Look through the entries below and count the lines with the word "type" in them; give only the number.

(Items from a dataset)
*** Begin section ***

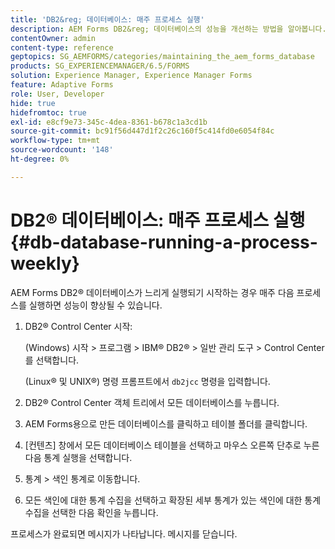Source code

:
 ```yaml
---
title: 'DB2&reg; 데이터베이스: 매주 프로세스 실행'
description: AEM Forms DB2&reg; 데이터베이스의 성능을 개선하는 방법을 알아봅니다.
contentOwner: admin
content-type: reference
geptopics: SG_AEMFORMS/categories/maintaining_the_aem_forms_database
products: SG_EXPERIENCEMANAGER/6.5/FORMS
solution: Experience Manager, Experience Manager Forms
feature: Adaptive Forms
role: User, Developer
hide: true
hidefromtoc: true
exl-id: e8cf9e73-345c-4dea-8361-b678c1a3cd1b
source-git-commit: bc91f56d447d1f2c26c160f5c414fd0e6054f84c
workflow-type: tm+mt
source-wordcount: '148'
ht-degree: 0%

---
```


# DB2® 데이터베이스: 매주 프로세스 실행{#db-database-running-a-process-weekly}

AEM Forms DB2® 데이터베이스가 느리게 실행되기 시작하는 경우 매주 다음 프로세스를 실행하면 성능이 향상될 수 있습니다.

1. DB2® Control Center 시작:

   (Windows) 시작 > 프로그램 > IBM® DB2® > 일반 관리 도구 > Control Center를 선택합니다.

   (Linux® 및 UNIX®) 명령 프롬프트에서 `db2jcc` 명령을 입력합니다.

1. DB2® Control Center 객체 트리에서 모든 데이터베이스를 누릅니다.
1. AEM Forms용으로 만든 데이터베이스를 클릭하고 테이블 폴더를 클릭합니다.
1. [컨텐츠] 창에서 모든 데이터베이스 테이블을 선택하고 마우스 오른쪽 단추로 누른 다음 통계 실행을 선택합니다.
1. 통계 > 색인 통계로 이동합니다.
1. 모든 색인에 대한 통계 수집을 선택하고 확장된 세부 통계가 있는 색인에 대한 통계 수집을 선택한 다음 확인을 누릅니다.

프로세스가 완료되면 메시지가 나타납니다. 메시지를 닫습니다.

*** End section ***

— Answer to this exercise —
2